### Work task
Copy every line from the data below in which the string "fighting" can be found.

### Excerpted records
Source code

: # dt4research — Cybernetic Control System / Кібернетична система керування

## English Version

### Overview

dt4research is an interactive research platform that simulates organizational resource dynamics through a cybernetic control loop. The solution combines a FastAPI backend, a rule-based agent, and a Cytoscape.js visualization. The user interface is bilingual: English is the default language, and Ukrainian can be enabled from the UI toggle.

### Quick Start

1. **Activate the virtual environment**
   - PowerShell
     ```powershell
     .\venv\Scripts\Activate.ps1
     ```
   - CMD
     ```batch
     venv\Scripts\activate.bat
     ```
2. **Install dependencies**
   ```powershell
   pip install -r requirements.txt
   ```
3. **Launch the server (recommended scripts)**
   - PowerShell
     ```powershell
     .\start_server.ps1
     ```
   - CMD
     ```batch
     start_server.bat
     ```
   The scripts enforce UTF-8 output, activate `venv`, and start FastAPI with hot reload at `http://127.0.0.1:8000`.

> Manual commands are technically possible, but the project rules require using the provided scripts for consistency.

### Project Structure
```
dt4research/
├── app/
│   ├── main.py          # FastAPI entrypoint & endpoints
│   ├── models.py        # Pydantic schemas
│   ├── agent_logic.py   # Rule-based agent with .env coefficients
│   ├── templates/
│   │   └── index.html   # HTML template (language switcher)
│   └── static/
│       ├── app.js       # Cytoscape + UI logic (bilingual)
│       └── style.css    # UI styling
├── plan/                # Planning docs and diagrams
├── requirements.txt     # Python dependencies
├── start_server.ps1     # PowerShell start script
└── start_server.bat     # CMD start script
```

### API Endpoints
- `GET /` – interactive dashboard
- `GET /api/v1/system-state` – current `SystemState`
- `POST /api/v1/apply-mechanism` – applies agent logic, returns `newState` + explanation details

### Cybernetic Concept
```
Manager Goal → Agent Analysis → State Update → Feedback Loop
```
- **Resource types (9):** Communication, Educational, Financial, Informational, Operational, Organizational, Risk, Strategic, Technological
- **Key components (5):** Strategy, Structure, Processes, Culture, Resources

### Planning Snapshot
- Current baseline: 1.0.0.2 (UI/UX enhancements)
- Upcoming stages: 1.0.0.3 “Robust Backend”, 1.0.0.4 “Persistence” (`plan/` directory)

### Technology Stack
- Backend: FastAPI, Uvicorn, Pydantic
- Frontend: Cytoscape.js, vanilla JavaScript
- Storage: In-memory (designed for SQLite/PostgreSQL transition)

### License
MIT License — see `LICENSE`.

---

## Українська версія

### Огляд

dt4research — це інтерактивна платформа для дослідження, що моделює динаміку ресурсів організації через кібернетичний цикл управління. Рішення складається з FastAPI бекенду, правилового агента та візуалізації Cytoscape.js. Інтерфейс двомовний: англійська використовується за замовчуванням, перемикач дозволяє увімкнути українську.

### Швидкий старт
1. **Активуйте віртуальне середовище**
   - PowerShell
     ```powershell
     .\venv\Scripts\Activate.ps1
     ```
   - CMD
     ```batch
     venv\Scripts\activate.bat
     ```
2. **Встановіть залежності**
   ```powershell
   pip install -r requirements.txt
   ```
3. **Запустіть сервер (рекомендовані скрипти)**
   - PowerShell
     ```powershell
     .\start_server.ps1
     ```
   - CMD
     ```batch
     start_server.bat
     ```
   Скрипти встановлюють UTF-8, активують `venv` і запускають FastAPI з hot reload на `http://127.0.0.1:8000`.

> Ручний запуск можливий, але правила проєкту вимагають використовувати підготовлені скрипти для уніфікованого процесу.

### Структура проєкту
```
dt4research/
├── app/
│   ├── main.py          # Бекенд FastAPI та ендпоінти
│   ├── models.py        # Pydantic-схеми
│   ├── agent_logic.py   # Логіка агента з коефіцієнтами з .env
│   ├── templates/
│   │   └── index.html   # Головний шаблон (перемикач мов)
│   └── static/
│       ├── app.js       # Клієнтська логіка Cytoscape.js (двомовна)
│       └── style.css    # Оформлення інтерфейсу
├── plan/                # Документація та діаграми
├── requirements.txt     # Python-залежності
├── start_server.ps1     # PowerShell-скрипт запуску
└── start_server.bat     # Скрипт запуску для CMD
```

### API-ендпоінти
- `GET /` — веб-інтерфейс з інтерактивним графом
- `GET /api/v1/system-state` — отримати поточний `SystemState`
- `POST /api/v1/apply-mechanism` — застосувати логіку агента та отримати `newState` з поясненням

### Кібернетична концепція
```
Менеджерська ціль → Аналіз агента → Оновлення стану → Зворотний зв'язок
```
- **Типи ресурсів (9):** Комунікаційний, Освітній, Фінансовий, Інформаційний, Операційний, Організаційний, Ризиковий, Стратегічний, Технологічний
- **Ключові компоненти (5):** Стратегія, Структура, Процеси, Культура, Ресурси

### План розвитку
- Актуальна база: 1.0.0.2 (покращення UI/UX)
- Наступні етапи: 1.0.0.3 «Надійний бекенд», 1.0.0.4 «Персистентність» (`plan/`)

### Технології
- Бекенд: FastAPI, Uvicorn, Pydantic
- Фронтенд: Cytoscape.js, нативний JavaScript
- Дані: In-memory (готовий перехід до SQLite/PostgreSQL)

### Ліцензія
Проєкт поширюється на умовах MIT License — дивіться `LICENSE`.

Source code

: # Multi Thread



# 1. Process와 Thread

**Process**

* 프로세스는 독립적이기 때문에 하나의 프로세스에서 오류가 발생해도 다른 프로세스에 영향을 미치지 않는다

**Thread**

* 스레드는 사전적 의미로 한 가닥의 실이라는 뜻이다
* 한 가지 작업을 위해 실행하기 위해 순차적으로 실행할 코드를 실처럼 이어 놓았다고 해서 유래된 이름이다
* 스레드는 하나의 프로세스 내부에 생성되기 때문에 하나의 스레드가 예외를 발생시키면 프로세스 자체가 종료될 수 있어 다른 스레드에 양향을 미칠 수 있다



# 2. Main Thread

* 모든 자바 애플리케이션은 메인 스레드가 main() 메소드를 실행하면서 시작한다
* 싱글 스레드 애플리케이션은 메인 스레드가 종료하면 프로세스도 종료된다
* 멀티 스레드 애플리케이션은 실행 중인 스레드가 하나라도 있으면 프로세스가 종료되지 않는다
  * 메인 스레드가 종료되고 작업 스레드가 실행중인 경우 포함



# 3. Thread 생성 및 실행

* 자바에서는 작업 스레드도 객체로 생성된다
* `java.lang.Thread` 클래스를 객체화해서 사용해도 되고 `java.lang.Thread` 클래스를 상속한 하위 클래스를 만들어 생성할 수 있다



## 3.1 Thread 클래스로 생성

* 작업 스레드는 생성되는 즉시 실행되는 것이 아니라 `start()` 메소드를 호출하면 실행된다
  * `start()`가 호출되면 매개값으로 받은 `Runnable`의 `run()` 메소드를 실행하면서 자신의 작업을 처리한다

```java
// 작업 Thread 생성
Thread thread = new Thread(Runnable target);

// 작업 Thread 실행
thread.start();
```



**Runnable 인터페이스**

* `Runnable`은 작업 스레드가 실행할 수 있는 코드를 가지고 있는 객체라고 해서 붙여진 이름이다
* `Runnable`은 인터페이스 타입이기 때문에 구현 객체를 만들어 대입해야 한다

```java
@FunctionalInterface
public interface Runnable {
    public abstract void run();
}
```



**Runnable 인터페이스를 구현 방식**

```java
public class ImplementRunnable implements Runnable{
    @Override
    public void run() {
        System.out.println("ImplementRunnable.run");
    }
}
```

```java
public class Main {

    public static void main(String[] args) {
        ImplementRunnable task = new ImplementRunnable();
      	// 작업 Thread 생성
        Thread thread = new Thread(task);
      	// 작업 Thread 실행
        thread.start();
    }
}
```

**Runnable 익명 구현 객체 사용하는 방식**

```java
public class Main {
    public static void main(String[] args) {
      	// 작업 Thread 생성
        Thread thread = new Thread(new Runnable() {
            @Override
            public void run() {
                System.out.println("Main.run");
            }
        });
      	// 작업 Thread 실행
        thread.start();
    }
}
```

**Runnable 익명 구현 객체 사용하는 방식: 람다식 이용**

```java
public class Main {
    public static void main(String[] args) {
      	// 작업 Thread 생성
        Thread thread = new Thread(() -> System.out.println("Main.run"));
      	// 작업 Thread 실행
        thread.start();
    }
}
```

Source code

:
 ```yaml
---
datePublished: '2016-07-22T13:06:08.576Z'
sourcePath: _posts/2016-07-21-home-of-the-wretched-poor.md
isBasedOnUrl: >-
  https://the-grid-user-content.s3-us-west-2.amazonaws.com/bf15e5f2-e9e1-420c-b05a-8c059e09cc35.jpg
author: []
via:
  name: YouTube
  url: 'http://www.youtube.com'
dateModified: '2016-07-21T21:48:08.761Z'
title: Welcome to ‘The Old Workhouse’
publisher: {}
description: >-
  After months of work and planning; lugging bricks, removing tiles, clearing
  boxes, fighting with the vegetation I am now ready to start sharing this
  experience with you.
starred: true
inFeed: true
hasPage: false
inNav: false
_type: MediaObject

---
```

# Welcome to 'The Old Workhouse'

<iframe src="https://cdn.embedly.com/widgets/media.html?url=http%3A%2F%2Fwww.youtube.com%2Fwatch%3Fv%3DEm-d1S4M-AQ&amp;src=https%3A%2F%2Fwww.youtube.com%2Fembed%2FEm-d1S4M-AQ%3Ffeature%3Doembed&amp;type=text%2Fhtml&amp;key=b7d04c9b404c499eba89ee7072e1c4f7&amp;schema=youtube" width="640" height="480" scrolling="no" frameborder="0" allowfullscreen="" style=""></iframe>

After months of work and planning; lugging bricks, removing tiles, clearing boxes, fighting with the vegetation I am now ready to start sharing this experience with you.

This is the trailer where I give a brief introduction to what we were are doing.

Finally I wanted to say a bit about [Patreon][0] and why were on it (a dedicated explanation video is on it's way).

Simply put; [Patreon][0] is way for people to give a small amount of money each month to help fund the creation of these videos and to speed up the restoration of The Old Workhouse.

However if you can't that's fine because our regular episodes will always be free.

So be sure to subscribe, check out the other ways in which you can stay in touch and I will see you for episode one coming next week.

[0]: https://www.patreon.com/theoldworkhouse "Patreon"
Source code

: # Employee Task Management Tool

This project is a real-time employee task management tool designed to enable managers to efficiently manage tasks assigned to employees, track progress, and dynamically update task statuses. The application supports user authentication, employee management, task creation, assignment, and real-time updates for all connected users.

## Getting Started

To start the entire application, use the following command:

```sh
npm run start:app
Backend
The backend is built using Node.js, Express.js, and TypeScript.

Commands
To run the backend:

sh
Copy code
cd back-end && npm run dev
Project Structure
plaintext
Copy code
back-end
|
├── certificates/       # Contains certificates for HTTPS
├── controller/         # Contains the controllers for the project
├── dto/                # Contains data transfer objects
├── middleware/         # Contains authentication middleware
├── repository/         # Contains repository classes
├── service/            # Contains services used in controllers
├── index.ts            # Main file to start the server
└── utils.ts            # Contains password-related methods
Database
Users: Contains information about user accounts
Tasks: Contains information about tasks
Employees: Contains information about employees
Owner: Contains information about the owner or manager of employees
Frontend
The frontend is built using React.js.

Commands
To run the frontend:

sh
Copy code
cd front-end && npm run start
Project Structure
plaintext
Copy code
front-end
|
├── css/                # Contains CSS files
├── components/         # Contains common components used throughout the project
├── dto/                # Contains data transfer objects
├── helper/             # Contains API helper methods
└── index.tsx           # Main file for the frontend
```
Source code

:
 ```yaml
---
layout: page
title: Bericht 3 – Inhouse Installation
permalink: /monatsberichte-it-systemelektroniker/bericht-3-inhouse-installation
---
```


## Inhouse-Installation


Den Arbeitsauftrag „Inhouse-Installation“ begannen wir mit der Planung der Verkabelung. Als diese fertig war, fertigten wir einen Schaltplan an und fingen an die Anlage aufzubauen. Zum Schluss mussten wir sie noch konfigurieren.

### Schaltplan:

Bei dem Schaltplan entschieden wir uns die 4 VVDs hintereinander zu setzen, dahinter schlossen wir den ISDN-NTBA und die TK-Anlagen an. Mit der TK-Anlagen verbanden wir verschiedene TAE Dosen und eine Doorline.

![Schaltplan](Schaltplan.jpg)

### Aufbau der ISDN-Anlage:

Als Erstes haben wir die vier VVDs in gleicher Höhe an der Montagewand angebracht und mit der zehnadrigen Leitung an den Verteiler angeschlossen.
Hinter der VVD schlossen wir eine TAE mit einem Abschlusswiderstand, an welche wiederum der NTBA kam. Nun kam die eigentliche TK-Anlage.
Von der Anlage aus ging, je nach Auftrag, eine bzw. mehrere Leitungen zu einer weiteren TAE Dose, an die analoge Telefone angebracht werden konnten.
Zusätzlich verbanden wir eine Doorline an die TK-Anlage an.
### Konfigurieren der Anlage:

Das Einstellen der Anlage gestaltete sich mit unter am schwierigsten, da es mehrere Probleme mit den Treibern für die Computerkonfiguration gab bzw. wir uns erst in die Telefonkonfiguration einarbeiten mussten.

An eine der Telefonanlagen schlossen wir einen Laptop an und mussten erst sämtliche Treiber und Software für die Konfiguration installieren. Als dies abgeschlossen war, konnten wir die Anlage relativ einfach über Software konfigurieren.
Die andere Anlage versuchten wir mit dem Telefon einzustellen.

### Problem solution
  boxes, fighting with the vegetation I am now ready to start sharing this
After months of work and planning; lugging bricks, removing tiles, clearing boxes, fighting with the vegetation I am now ready to start sharing this experience with you.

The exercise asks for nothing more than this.